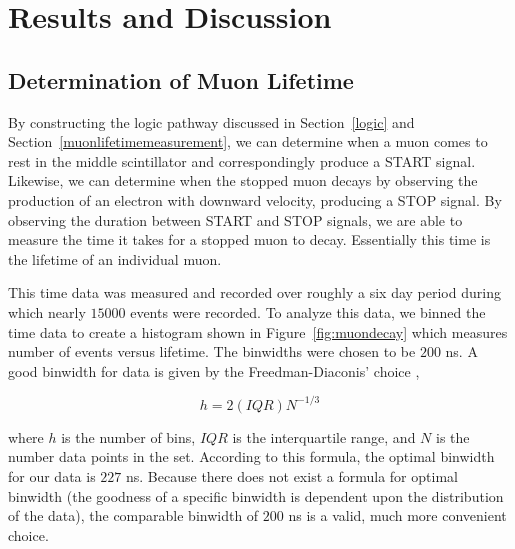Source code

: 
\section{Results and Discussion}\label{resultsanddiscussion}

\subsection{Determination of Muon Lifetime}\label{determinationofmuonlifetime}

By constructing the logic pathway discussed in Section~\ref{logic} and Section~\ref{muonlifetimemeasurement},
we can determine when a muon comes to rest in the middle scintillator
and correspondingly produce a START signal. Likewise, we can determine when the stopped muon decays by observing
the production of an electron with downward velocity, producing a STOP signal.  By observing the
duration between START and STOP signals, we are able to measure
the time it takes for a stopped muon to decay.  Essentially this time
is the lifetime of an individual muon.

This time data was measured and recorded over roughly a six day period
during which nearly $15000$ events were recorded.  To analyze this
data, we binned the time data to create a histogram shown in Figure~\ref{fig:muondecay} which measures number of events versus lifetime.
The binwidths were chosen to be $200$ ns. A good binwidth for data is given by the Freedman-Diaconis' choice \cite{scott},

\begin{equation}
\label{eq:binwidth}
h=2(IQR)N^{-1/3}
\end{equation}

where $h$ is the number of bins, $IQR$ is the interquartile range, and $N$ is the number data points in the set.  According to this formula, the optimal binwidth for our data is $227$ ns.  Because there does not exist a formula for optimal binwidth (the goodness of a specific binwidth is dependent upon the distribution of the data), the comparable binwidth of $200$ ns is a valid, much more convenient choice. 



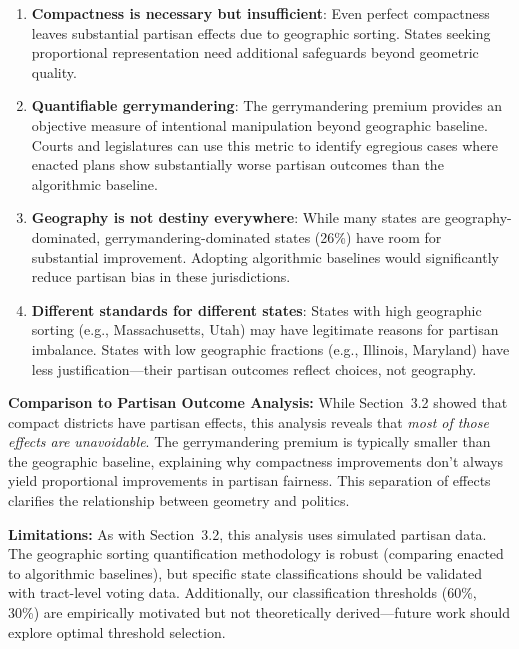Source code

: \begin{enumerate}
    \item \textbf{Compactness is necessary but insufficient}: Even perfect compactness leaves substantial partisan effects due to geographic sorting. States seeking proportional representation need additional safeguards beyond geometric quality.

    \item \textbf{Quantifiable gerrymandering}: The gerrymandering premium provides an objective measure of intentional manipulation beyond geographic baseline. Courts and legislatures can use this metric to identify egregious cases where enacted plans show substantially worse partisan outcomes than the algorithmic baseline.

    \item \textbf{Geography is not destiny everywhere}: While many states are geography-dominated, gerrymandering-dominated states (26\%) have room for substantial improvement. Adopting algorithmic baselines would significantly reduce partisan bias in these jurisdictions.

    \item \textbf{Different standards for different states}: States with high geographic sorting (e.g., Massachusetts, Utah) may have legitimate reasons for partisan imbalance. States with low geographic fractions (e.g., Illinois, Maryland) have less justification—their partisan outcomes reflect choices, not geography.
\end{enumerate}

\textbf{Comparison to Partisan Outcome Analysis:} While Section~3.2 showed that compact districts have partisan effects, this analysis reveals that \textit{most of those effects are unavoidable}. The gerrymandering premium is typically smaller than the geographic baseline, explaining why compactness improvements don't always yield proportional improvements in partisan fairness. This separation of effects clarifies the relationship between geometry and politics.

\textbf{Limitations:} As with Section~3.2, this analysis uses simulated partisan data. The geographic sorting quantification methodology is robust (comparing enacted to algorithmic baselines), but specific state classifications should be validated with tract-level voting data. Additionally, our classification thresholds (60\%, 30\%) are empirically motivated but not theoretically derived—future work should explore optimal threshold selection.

****************

* _REQUIRED ACTION_
Write out the whole listing exactly, and drop the pictures.

* _TASK RESULT_
Source code

: 
\section{Results and Discussion}\label{resultsanddiscussion}

\subsection{Determination of Muon Lifetime}\label{determinationofmuonlifetime}

By constructing the logic pathway discussed in Section~\ref{logic} and Section~\ref{muonlifetimemeasurement},
we can determine when a muon comes to rest in the middle scintillator
and correspondingly produce a START signal. Likewise, we can determine when the stopped muon decays by observing
the production of an electron with downward velocity, producing a STOP signal.  By observing the
duration between START and STOP signals, we are able to measure
the time it takes for a stopped muon to decay.  Essentially this time
is the lifetime of an individual muon.

This time data was measured and recorded over roughly a six day period
during which nearly $15000$ events were recorded.  To analyze this
data, we binned the time data to create a histogram shown in Figure~\ref{fig:muondecay} which measures number of events versus lifetime.
The binwidths were chosen to be $200$ ns. A good binwidth for data is given by the Freedman-Diaconis' choice \cite{scott},

\begin{equation}
\label{eq:binwidth}
h=2(IQR)N^{-1/3}
\end{equation}

where $h$ is the number of bins, $IQR$ is the interquartile range, and $N$ is the number data points in the set.  According to this formula, the optimal binwidth for our data is $227$ ns.  Because there does not exist a formula for optimal binwidth (the goodness of a specific binwidth is dependent upon the distribution of the data), the comparable binwidth of $200$ ns is a valid, much more convenient choice. 



Source code

: \begin{enumerate}
    \item \textbf{Compactness is necessary but insufficient}: Even perfect compactness leaves substantial partisan effects due to geographic sorting. States seeking proportional representation need additional safeguards beyond geometric quality.

    \item \textbf{Quantifiable gerrymandering}: The gerrymandering premium provides an objective measure of intentional manipulation beyond geographic baseline. Courts and legislatures can use this metric to identify egregious cases where enacted plans show substantially worse partisan outcomes than the algorithmic baseline.

    \item \textbf{Geography is not destiny everywhere}: While many states are geography-dominated, gerrymandering-dominated states (26\%) have room for substantial improvement. Adopting algorithmic baselines would significantly reduce partisan bias in these jurisdictions.

    \item \textbf{Different standards for different states}: States with high geographic sorting (e.g., Massachusetts, Utah) may have legitimate reasons for partisan imbalance. States with low geographic fractions (e.g., Illinois, Maryland) have less justification—their partisan outcomes reflect choices, not geography.
\end{enumerate}

\textbf{Comparison to Partisan Outcome Analysis:} While Section~3.2 showed that compact districts have partisan effects, this analysis reveals that \textit{most of those effects are unavoidable}. The gerrymandering premium is typically smaller than the geographic baseline, explaining why compactness improvements don't always yield proportional improvements in partisan fairness. This separation of effects clarifies the relationship between geometry and politics.

\textbf{Limitations:} As with Section~3.2, this analysis uses simulated partisan data. The geographic sorting quantification methodology is robust (comparing enacted to algorithmic baselines), but specific state classifications should be validated with tract-level voting data. Additionally, our classification thresholds (60\%, 30\%) are empirically motivated but not theoretically derived—future work should explore optimal threshold selection.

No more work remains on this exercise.